But the payers also benefit from this complexity, because transparency becomes so bad that consumers can no longer tell what they’re paying for, and are more likely to overpay for insurance and copays (R7). This too comes with a cost for the payers though, because consumers no longer contribute to cost control (R6).
As this goes on, consumers no longer have choices, because self-insuring becomes infeasible (R5) – there’s nowhere to shop around (R4) and providers (more concentrated due to R3) overcharge the unlucky to compensate for their losses on covered care. The fixed costs of fighting the system are too high for an individual.
I don’t endorse what Luigi did – it was immoral and ineffective – but I absolutely understand why this system produces rage, violence and the worst bang-for-the-buck in the world.
The insidious thing about the escalating complexity of this system (R1 and R2 again) is that it makes it unfixable. Neither the payers nor the providers can unilaterally arrest this behavior. Nor does tinkering with the rules (as in the ACA) lead to a solution. I don’t know what the right prescription is, but it will have to be something fairly radical: adversaries will have to come together and figure out ways to deliver some real value to consumers, which flies in the face of boardroom pressures for results next quarter.

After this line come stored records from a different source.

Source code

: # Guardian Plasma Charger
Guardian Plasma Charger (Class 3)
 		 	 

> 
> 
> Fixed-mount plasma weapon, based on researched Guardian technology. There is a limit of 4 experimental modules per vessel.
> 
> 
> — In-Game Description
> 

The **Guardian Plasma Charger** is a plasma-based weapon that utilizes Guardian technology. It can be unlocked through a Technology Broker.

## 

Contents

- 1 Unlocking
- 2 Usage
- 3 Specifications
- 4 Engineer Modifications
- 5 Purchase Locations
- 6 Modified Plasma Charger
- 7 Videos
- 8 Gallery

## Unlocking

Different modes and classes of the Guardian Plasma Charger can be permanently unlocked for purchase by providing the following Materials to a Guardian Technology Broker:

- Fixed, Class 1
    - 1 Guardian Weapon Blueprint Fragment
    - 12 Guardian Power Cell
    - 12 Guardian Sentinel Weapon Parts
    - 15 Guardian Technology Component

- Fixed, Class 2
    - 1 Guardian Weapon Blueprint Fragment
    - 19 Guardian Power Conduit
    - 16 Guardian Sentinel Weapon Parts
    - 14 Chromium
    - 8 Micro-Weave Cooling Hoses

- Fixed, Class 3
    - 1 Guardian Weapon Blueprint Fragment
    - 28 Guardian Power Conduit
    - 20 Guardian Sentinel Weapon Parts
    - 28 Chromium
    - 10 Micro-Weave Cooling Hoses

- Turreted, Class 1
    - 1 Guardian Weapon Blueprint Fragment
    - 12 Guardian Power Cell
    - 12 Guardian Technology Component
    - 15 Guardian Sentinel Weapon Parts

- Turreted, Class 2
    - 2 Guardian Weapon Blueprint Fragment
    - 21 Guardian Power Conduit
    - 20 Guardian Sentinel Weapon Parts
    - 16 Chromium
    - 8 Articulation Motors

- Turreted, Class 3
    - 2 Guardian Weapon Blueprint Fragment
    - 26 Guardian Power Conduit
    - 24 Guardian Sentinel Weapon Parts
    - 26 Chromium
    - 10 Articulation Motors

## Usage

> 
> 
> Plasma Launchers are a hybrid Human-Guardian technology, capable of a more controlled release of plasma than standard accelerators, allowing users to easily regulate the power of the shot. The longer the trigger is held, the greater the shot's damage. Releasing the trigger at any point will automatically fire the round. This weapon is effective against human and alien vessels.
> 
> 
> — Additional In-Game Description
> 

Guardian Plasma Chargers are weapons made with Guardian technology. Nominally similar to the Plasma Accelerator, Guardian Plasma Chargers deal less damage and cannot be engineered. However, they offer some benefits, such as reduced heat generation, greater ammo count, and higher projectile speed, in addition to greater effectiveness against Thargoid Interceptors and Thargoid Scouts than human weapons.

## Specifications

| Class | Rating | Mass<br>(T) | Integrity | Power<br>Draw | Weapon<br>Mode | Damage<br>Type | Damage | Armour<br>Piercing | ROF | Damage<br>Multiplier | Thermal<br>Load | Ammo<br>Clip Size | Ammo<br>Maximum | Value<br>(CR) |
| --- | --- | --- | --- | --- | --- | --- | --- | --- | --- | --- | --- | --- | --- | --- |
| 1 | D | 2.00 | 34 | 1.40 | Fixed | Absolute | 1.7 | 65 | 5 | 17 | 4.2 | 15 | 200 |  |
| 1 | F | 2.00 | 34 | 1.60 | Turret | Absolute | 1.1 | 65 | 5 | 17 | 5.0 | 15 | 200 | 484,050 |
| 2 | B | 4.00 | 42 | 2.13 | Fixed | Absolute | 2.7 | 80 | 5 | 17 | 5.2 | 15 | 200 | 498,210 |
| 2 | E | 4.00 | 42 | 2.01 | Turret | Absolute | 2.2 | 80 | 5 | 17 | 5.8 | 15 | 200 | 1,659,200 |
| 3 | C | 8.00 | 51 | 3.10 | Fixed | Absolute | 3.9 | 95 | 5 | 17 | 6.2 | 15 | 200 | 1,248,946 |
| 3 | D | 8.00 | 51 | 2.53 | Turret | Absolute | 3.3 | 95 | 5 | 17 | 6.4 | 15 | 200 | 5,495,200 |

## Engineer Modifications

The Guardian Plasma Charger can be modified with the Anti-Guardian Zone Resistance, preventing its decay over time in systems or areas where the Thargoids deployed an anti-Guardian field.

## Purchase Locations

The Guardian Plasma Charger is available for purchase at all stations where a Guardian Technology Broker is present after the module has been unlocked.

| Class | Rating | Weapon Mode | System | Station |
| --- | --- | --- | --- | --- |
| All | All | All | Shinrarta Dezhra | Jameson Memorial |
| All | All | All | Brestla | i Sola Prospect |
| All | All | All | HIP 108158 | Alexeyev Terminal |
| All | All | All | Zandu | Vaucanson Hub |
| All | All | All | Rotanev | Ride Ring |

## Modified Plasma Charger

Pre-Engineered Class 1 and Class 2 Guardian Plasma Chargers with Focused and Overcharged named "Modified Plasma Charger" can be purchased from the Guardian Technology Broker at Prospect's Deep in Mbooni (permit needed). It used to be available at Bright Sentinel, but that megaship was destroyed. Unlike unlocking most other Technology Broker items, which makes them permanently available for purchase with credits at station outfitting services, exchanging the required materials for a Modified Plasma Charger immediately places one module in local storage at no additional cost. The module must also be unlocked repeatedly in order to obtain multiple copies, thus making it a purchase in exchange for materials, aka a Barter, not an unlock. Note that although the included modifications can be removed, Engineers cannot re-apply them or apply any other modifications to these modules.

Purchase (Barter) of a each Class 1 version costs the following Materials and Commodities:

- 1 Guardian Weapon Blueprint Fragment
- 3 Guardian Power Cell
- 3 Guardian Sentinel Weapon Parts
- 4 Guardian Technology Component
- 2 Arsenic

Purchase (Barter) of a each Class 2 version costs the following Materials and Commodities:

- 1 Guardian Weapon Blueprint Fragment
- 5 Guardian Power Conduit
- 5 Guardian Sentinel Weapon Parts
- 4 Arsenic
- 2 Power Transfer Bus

I will be surprised if the incoming administration dares to wade into this mess without a plan. De-escalating conflict to the benefit of the public is not their forte, nor is grappling with complex systems. Therefore I expect healthcare oligarchy to get worse. I’m not sure what to prescribe other than to proactively do everything you can to stay out of this dysfunctional system.
Meta thought: I think the CLD above captures some of the issues, but like most CLDs, it’s underspecified (and probably misspecified), and it can’t be formally tested. You’d need a formal model to straighten things out, but that’s tricky too: you don’t want a model that includes all the complexity of the current system, because that’s electronic concrete. You need a modestly complex model of the current system and alternatives, so you can use it to figure out how to rewrite the system.